> _How to complete this task_
What needs reproducing is the run of lines in the data below starting at the line with "Khi ảnh chỉ" and ending at the line with "Retinexformer kết hợp", both ends included. Copy it exactly, without pictures, and add nothing.

> _Supplied material_
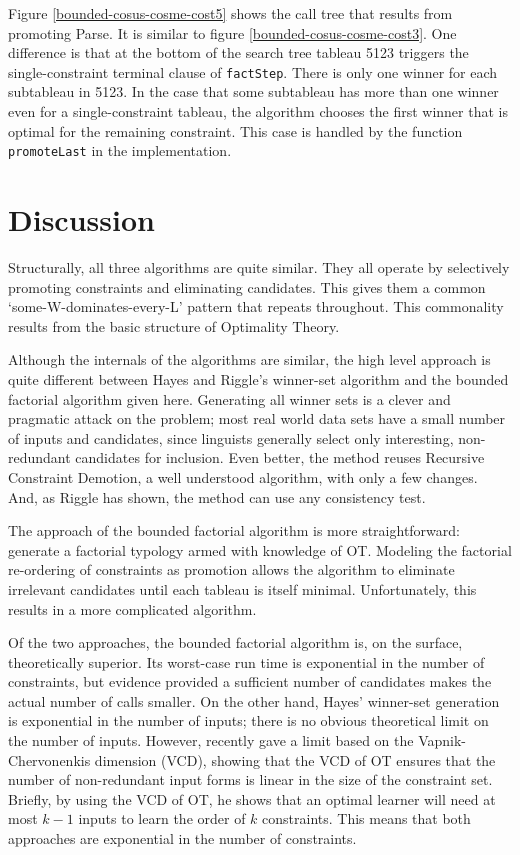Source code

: \documentclass[11pt]{article}
\begin{document}
Figure \ref{bounded-cosus-cosme-cost5} shows the call tree that
results from promoting {\sc Parse}. It is similar to figure
\ref{bounded-cosus-cosme-cost3}. One difference is that at the bottom
of the search tree tableau 5123 triggers the single-constraint
terminal clause of {\tt factStep}. There is only one winner for each
subtableau in 5123.  In the case that some subtableau has more than
one winner even for a single-constraint tableau, the algorithm chooses
the first winner that is optimal for the remaining constraint. This
case is handled by the function {\tt promoteLast} in the
implementation.

\section{Discussion}
Structurally, all three algorithms are quite similar. They all operate
by selectively promoting constraints and eliminating candidates. This
gives them a common `some-W-dominates-every-L' pattern that repeats
throughout. This commonality results from the basic structure of Optimality Theory.

Although the internals of the algorithms are similar, the high level
approach is quite different between Hayes and Riggle's winner-set
algorithm and the bounded factorial algorithm given here. Generating
all winner sets is a clever and pragmatic attack on the problem; most
real world data sets have a small number of inputs and candidates,
since linguists generally select only interesting, non-redundant
candidates for inclusion. Even better, the method reuses Recursive
Constraint Demotion, a well understood algorithm, with only a few
changes. And, as Riggle has shown, the method can use any consistency
test.

The approach of the bounded factorial algorithm is more straightforward:
generate a factorial typology armed with knowledge of OT. Modeling
the factorial re-ordering of constraints as promotion allows the
algorithm to eliminate irrelevant candidates until each tableau is
itself minimal. Unfortunately, this results in a more complicated
algorithm.

Of the two approaches, the bounded factorial algorithm is, on the
surface, theoretically superior. Its worst-case run time is
exponential in the number of constraints, but evidence provided a
sufficient number of candidates makes the actual number of calls
smaller. On the other hand, Hayes' winner-set generation is
exponential in the number of inputs; there is no obvious theoretical
limit on the number of inputs. However,  recently
gave a limit based on the Vapnik-Chervonenkis dimension (VCD), showing
that the VCD of OT ensures that the number of non-redundant input
forms is linear in the size of the constraint set. Briefly, by using
the VCD of OT, he shows that an optimal learner will need at most
$k-1$ inputs to learn the order of $k$ constraints. This means that
both approaches are exponential in the number of constraints.
\end{document}
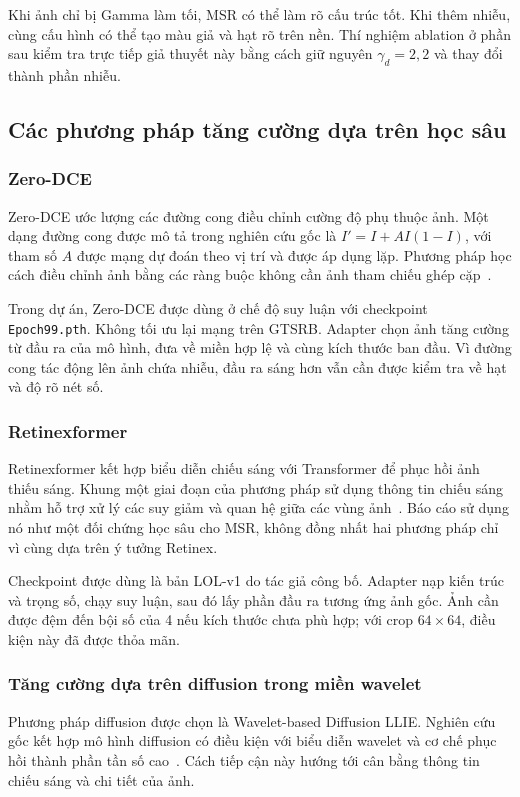 Khi ảnh chỉ bị Gamma làm tối, MSR có thể làm rõ cấu trúc tốt. Khi thêm nhiễu, cùng cấu hình có thể tạo màu giả và hạt rõ trên nền. Thí nghiệm ablation ở phần sau kiểm tra trực tiếp giả thuyết này bằng cách giữ nguyên $\gamma_d=2,2$ và thay đổi thành phần nhiễu.

\subsection{Các phương pháp tăng cường dựa trên học sâu}
\subsubsection{Zero-DCE}
Zero-DCE ước lượng các đường cong điều chỉnh cường độ phụ thuộc ảnh. Một dạng đường cong được mô tả trong nghiên cứu gốc là $I'=I+A I(1-I)$, với tham số $A$ được mạng dự đoán theo vị trí và được áp dụng lặp. Phương pháp học cách điều chỉnh ảnh bằng các ràng buộc không cần ảnh tham chiếu ghép cặp~\cite{zerodce}.

Trong dự án, Zero-DCE được dùng ở chế độ suy luận với checkpoint \texttt{Epoch99.pth}. Không tối ưu lại mạng trên GTSRB. Adapter chọn ảnh tăng cường từ đầu ra của mô hình, đưa về miền hợp lệ và cùng kích thước ban đầu. Vì đường cong tác động lên ảnh chứa nhiễu, đầu ra sáng hơn vẫn cần được kiểm tra về hạt và độ rõ nét số.

\subsubsection{Retinexformer}
Retinexformer kết hợp biểu diễn chiếu sáng với Transformer để phục hồi ảnh thiếu sáng. Khung một giai đoạn của phương pháp sử dụng thông tin chiếu sáng nhằm hỗ trợ xử lý các suy giảm và quan hệ giữa các vùng ảnh~\cite{retinexformer}. Báo cáo sử dụng nó như một đối chứng học sâu cho MSR, không đồng nhất hai phương pháp chỉ vì cùng dựa trên ý tưởng Retinex.

Checkpoint được dùng là bản LOL-v1 do tác giả công bố. Adapter nạp kiến trúc và trọng số, chạy suy luận, sau đó lấy phần đầu ra tương ứng ảnh gốc. Ảnh cần được đệm đến bội số của 4 nếu kích thước chưa phù hợp; với crop $64\times64$, điều kiện này đã được thỏa mãn.

\subsubsection{Tăng cường dựa trên diffusion trong miền wavelet}
Phương pháp diffusion được chọn là Wavelet-based Diffusion LLIE. Nghiên cứu gốc kết hợp mô hình diffusion có điều kiện với biểu diễn wavelet và cơ chế phục hồi thành phần tần số cao~\cite{diffusion}. Cách tiếp cận này hướng tới cân bằng thông tin chiếu sáng và chi tiết của ảnh.

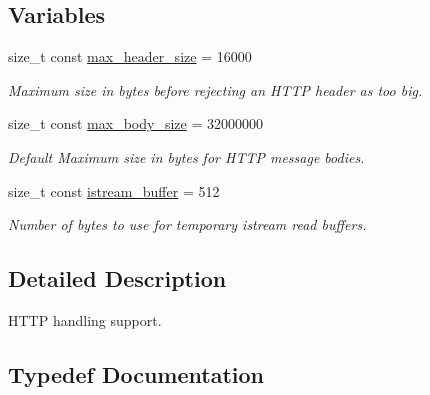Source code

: \subsection*{Variables}
\begin{DoxyCompactItemize}
\item 
size\+\_\+t const \hyperlink{namespacewebsocketpp_1_1http_a514b8c48c36a9e42964f9ea35a82bc95}{max\+\_\+header\+\_\+size} = 16000\hypertarget{namespacewebsocketpp_1_1http_a514b8c48c36a9e42964f9ea35a82bc95}{}\label{namespacewebsocketpp_1_1http_a514b8c48c36a9e42964f9ea35a82bc95}

\begin{DoxyCompactList}\small\item\em Maximum size in bytes before rejecting an H\+T\+TP header as too big. \end{DoxyCompactList}\item 
size\+\_\+t const \hyperlink{namespacewebsocketpp_1_1http_a0cc54432842e22de04c4985cba23f54f}{max\+\_\+body\+\_\+size} = 32000000\hypertarget{namespacewebsocketpp_1_1http_a0cc54432842e22de04c4985cba23f54f}{}\label{namespacewebsocketpp_1_1http_a0cc54432842e22de04c4985cba23f54f}

\begin{DoxyCompactList}\small\item\em Default Maximum size in bytes for H\+T\+TP message bodies. \end{DoxyCompactList}\item 
size\+\_\+t const \hyperlink{namespacewebsocketpp_1_1http_a3632e5504bc2aeaa6b82d1cbffc2ec10}{istream\+\_\+buffer} = 512\hypertarget{namespacewebsocketpp_1_1http_a3632e5504bc2aeaa6b82d1cbffc2ec10}{}\label{namespacewebsocketpp_1_1http_a3632e5504bc2aeaa6b82d1cbffc2ec10}

\begin{DoxyCompactList}\small\item\em Number of bytes to use for temporary istream read buffers. \end{DoxyCompactList}\end{DoxyCompactItemize}


\subsection{Detailed Description}
H\+T\+TP handling support. 

\subsection{Typedef Documentation}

> _Exercise response_
 Khi ảnh chỉ bị Gamma làm tối, MSR có thể làm rõ cấu trúc tốt. Khi thêm nhiễu, cùng cấu hình có thể tạo màu giả và hạt rõ trên nền. Thí nghiệm ablation ở phần sau kiểm tra trực tiếp giả thuyết này bằng cách giữ nguyên $\gamma_d=2,2$ và thay đổi thành phần nhiễu.

\subsection{Các phương pháp tăng cường dựa trên học sâu}
\subsubsection{Zero-DCE}
Zero-DCE ước lượng các đường cong điều chỉnh cường độ phụ thuộc ảnh. Một dạng đường cong được mô tả trong nghiên cứu gốc là $I'=I+A I(1-I)$, với tham số $A$ được mạng dự đoán theo vị trí và được áp dụng lặp. Phương pháp học cách điều chỉnh ảnh bằng các ràng buộc không cần ảnh tham chiếu ghép cặp~\cite{zerodce}.

Trong dự án, Zero-DCE được dùng ở chế độ suy luận với checkpoint \texttt{Epoch99.pth}. Không tối ưu lại mạng trên GTSRB. Adapter chọn ảnh tăng cường từ đầu ra của mô hình, đưa về miền hợp lệ và cùng kích thước ban đầu. Vì đường cong tác động lên ảnh chứa nhiễu, đầu ra sáng hơn vẫn cần được kiểm tra về hạt và độ rõ nét số.

\subsubsection{Retinexformer}
Retinexformer kết hợp biểu diễn chiếu sáng với Transformer để phục hồi ảnh thiếu sáng. Khung một giai đoạn của phương pháp sử dụng thông tin chiếu sáng nhằm hỗ trợ xử lý các suy giảm và quan hệ giữa các vùng ảnh~\cite{retinexformer}. Báo cáo sử dụng nó như một đối chứng học sâu cho MSR, không đồng nhất hai phương pháp chỉ vì cùng dựa trên ý tưởng Retinex.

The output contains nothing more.